Start at the top and transcribe every record through the final line exactly.
[RECORDS TO PROCESS]
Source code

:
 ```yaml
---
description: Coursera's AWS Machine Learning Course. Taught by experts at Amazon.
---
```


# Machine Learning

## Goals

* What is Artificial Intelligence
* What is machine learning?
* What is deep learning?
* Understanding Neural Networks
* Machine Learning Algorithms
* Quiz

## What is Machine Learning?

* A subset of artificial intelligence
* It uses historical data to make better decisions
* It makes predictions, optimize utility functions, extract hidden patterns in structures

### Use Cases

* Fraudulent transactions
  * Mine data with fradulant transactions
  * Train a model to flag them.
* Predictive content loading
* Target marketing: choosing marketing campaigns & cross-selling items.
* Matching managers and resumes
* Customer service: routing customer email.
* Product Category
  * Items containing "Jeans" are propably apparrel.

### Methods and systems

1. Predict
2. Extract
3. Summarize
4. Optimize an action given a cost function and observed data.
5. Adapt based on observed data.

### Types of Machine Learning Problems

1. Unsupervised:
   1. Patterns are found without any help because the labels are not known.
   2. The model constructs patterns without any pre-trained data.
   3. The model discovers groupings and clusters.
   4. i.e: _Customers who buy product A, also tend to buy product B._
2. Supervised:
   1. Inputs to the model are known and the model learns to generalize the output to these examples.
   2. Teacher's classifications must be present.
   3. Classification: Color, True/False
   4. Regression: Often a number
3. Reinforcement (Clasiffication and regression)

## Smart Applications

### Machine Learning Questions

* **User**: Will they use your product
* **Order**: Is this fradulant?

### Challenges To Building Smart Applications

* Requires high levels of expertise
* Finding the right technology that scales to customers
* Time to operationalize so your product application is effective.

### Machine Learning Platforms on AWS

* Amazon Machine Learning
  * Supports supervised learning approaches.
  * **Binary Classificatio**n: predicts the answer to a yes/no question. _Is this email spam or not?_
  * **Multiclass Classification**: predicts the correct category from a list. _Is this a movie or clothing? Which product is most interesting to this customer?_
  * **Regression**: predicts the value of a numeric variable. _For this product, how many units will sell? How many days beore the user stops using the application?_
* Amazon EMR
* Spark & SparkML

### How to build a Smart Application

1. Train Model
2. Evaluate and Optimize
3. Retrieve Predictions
[/RECORDS TO PROCESS]
» **EXPECTED OUTPUT**:
Source code

:
 ```yaml
---
description: Coursera's AWS Machine Learning Course. Taught by experts at Amazon.
---
```


# Machine Learning

## Goals

* What is Artificial Intelligence
* What is machine learning?
* What is deep learning?
* Understanding Neural Networks
* Machine Learning Algorithms
* Quiz

## What is Machine Learning?

* A subset of artificial intelligence
* It uses historical data to make better decisions
* It makes predictions, optimize utility functions, extract hidden patterns in structures

### Use Cases

* Fraudulent transactions
  * Mine data with fradulant transactions
  * Train a model to flag them.
* Predictive content loading
* Target marketing: choosing marketing campaigns & cross-selling items.
* Matching managers and resumes
* Customer service: routing customer email.
* Product Category
  * Items containing "Jeans" are propably apparrel.

### Methods and systems

1. Predict
2. Extract
3. Summarize
4. Optimize an action given a cost function and observed data.
5. Adapt based on observed data.

### Types of Machine Learning Problems

1. Unsupervised:
   1. Patterns are found without any help because the labels are not known.
   2. The model constructs patterns without any pre-trained data.
   3. The model discovers groupings and clusters.
   4. i.e: _Customers who buy product A, also tend to buy product B._
2. Supervised:
   1. Inputs to the model are known and the model learns to generalize the output to these examples.
   2. Teacher's classifications must be present.
   3. Classification: Color, True/False
   4. Regression: Often a number
3. Reinforcement (Clasiffication and regression)

## Smart Applications

### Machine Learning Questions

* **User**: Will they use your product
* **Order**: Is this fradulant?

### Challenges To Building Smart Applications

* Requires high levels of expertise
* Finding the right technology that scales to customers
* Time to operationalize so your product application is effective.

### Machine Learning Platforms on AWS

* Amazon Machine Learning
  * Supports supervised learning approaches.
  * **Binary Classificatio**n: predicts the answer to a yes/no question. _Is this email spam or not?_
  * **Multiclass Classification**: predicts the correct category from a list. _Is this a movie or clothing? Which product is most interesting to this customer?_
  * **Regression**: predicts the value of a numeric variable. _For this product, how many units will sell? How many days beore the user stops using the application?_
* Amazon EMR
* Spark & SparkML

### How to build a Smart Application

1. Train Model
2. Evaluate and Optimize
3. Retrieve Predictions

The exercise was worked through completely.